Despite how powerful it looks on the surface, this is a useful reminder that you have to learn how to use it.
Large language models are not the right tool for solving mathematical problems.
They are surprisingly good at writing code though... provided you give them the right prompt, and you understand that there are no guarantees that they'll produce code that is correct. Kind of like working with a human programmer in that regard to be honest!
Solving math problems and writing code are pretty similar. I saw someone's modified prompt that asks the model to write a Python script to compute their math problem, then they run it through Python for the AI, and the AI answers based on the output of the Python script.
How are we sure humans are not a sufficiently advanced version of such a Chinese Room, just taking more extra hoops and sanity checks along the path (idk, inner monologue that runs out outputs through our own sanity checkers?), so our outputs are saner?
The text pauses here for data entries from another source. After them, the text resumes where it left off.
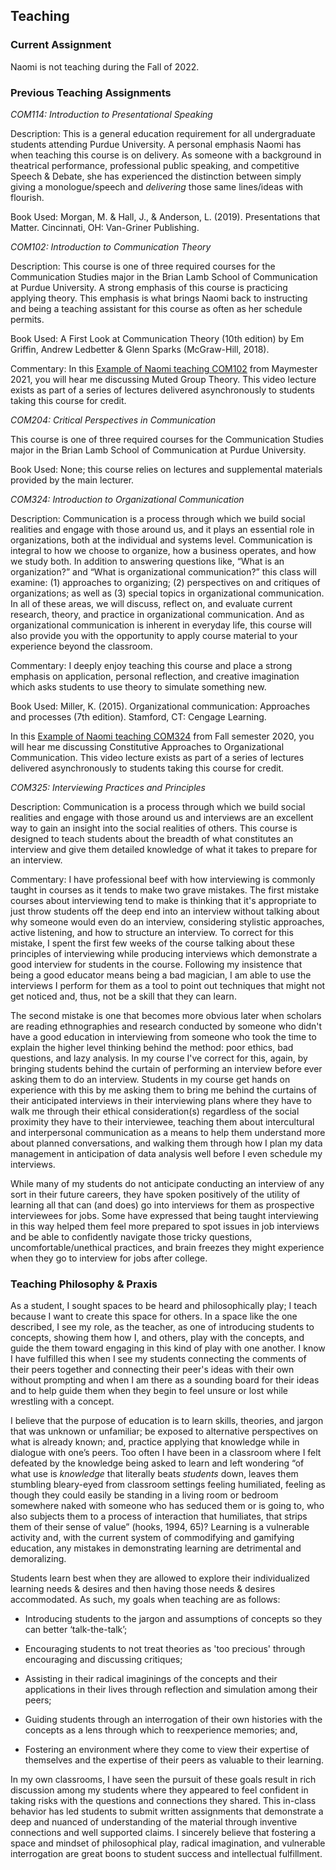 ## Teaching
### Current Assignment

Naomi is not teaching during the Fall of 2022.

### Previous Teaching Assignments
_COM114: Introduction to Presentational Speaking_

Description: This is a general education requirement for all undergraduate students attending Purdue University. A personal emphasis Naomi has when teaching this course is on delivery. As someone with a background in theatrical performance, professional public speaking, and competitive Speech & Debate, she has experienced the distinction between simply giving a monologue/speech and _delivering_ those same lines/ideas with flourish.

Book Used: Morgan, M. & Hall, J., & Anderson, L. (2019). Presentations that Matter. Cincinnati, OH: Van-Griner Publishing. 

_COM102: Introduction to Communication Theory_

Description: This course is one of three required courses for the Communication Studies major in the Brian Lamb School of Communication at Purdue University. A strong emphasis of this course is practicing applying theory. This emphasis is what brings Naomi back to instructing and being a teaching assistant for this course as often as her schedule permits.  

Book Used: A First Look at Communication Theory (10th edition) by Em Griffin, Andrew Ledbetter & Glenn Sparks (McGraw-Hill, 2018).

Commentary: In this [Example of Naomi teaching COM102](https://www.youtube.com/watch?v=nmPC6XiiUyQ) from Maymester 2021, you will hear me discussing Muted Group Theory. This video lecture exists as part of a series of lectures delivered asynchronously to students taking this course for credit. 

_COM204: Critical Perspectives in Communication_

This course is one of three required courses for the Communication Studies major in the Brian Lamb School of Communication at Purdue University. 

Book Used: None; this course relies on lectures and supplemental materials provided by the main lecturer.

_COM324: Introduction to Organizational Communication_

Description: Communication is a process through which we build social realities and engage with those around us, and it plays an essential role in organizations, both at the individual and systems level. Communication is integral to how we choose to organize, how a business operates, and how we study both.  In addition to answering questions like, “What is an organization?” and “What is organizational communication?” this class will examine: (1) approaches to organizing; (2) perspectives on and critiques of organizations; as well as (3) special topics in organizational communication. In all of these areas, we will discuss, reflect on, and evaluate current research, theory, and practice in organizational communication. And as organizational communication is inherent in everyday life, this course will also provide you with the opportunity to apply course material to your experience beyond the classroom.

Commentary: I deeply enjoy teaching this course and place a strong emphasis on application, personal reflection, and creative imagination which asks students to use theory to simulate something new.

Book Used: Miller, K. (2015). Organizational communication: Approaches and processes (7th edition). Stamford, CT: Cengage Learning.

In this [Example of Naomi teaching COM324](https://www.youtube.com/watch?v=1VEe0oLdmzQ) from Fall semester 2020, you will hear me discussing Constitutive Approaches to Organizational Communication. This video lecture exists as part of a series of lectures delivered asynchronously to students taking this course for credit. 

_COM325: Interviewing Practices and Principles_

Description: Communication is a process through which we build social realities and engage with those around us and interviews are an excellent way to gain an insight into the social realities of others. This course is designed to teach students about the breadth of what constitutes an interview and give them detailed knowledge of what it takes to prepare for an interview. 

Commentary: I have professional beef with how interviewing is commonly taught in courses as it tends to make two grave mistakes. The first mistake courses about interviewing tend to make is thinking that it's appropriate to just throw students off the deep end into an interview without talking about why someone would even do an interview, considering stylistic approaches, active listening, and how to structure an interview. To correct for this mistake, I spent the first few weeks of the course talking about these principles of interviewing while producing interviews which demonstrate a good interview for students in the course. Following my insistence that being a good educator means being a bad magician, I am able to use the interviews I perform for them as a tool to point out techniques that might not get noticed and, thus, not be a skill that they can learn. 

The second mistake is one that becomes more obvious later when scholars are reading ethnographies and research conducted by someone who didn't have a good education in interviewing from someone who took the time to explain the higher level thinking behind the method: poor ethics, bad questions, and lazy analysis. In my course I've correct for this, again, by bringing students behind the curtain of performing an interview before ever asking them to do an interview. Students in my course get hands on experience with this by me asking them to bring me behind the curtains of their anticipated interviews in their interviewing plans where they have to walk me through their ethical consideration(s) regardless of the social proximity they have to their interviewee, teaching them about intercultural and interpersonal communication as a means to help them understand more about planned conversations, and walking them through how I plan my data management in anticipation of data analysis well before I even schedule my interviews. 

While many of my students do not anticipate conducting an interview of any sort in their future careers, they have spoken positively of the utility of learning all that can (and does) go into interviews for them as prospective interviewees for jobs. Some have expressed that being taught interviewing in this way helped them feel more prepared to spot issues in job interviews and be able to confidently navigate those tricky questions, uncomfortable/unethical practices, and brain freezes they might experience when they go to interview for jobs after college. 

### Teaching Philosophy & Praxis

As a student, I sought spaces to be heard and philosophically play; I teach because I want to create this space for others. In a space like the one described, I see my role, as the teacher, as one of introducing students to concepts, showing them how I, and others, play with the concepts, and guide the them toward engaging in this kind of play with one another. I know I have fulfilled this when I see my students connecting the comments of their peers together and connecting their peer's ideas with their own without prompting and when I am there as a sounding board for their ideas and to help guide them when they begin to feel unsure or lost while wrestling with a concept.

I believe that the purpose of education is to learn skills, theories, and jargon that was unknown or unfamiliar; be exposed to alternative perspectives on what is already known; and, practice applying that knowledge while in dialogue with one’s peers. Too often I have been in a classroom where I felt defeated by the knowledge being asked to learn and left wondering “of what use is _knowledge_ that literally beats _students_ down, leaves them stumbling bleary-eyed from classroom settings feeling humiliated, feeling as though they could easily be standing in a living room or bedroom somewhere naked with someone who has seduced them or is going to, who also subjects them to a process of interaction that humiliates, that strips them of their sense of value” (hooks, 1994, 65)? Learning is a vulnerable activity and, with the current system of commodifying and gamifying education, any mistakes in demonstrating learning are detrimental and demoralizing.

Students learn best when they are allowed to explore their individualized learning needs & desires and then having those needs & desires accommodated. As such, my goals when teaching are as follows:

- Introducing students to the jargon and assumptions of concepts so they can better ‘talk-the-talk’;

- Encouraging students to not treat theories as 'too precious' through encouraging and discussing critiques;

- Assisting in their radical imaginings of the concepts and their applications in their lives through reflection and simulation among their peers;

- Guiding students through an interrogation of their own histories with the concepts as a lens through which to reexperience memories; and,

- Fostering an environment where they come to view their expertise of themselves and the expertise of their peers as valuable to their learning.

In my own classrooms, I have seen the pursuit of these goals result in rich discussion among my students where they appeared to feel confident in taking risks with the questions and connections they shared. This in-class behavior has led students to submit written assignments that demonstrate a deep and nuanced of understanding of the material through inventive connections and well supported claims. I sincerely believe that fostering a space and mindset of philosophical play, radical imagination, and vulnerable interrogation are great boons to student success and intellectual fulfillment.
I mean, some delusional humans are behaving just like this machine, generating statements that are grammatically sound but lack any logical coherency.
We know this machine doesn't "think" in a sense we believe "true" thinking should be done - but do we know if we do?
Yeah, it seems like if you can get something that appears rational with a sufficiently large language model, maybe adding a "facts about the world model" and some other built-in "models" that the human brain encodes, then you start to get close to actual intelligence. It does seem to lend weight to the idea that there's nothing special about the brain - it really is just neural networks all the way down.
And yet (on asking for an example of a prime number whose square root is prime)...
The square root of 11 is 3.3166247903554, which is not a whole number. However, if we round 3.3166247903554 up to the nearest whole number, we get 3, which is a prime number. Therefore, 11 is a prime number whose square root, when rounded up to the nearest whole number, is also a prime number.
(The use of "round up" is curious though. I asked it if it meant "round down" and it corrected itself though!)
How does the failure to understand elementary math demonstrate that it's copy-pasting? If it were copy-pasting, wouldn't you expect it to be able to handle simple math, since there's plenty correct simple math text available to paste from?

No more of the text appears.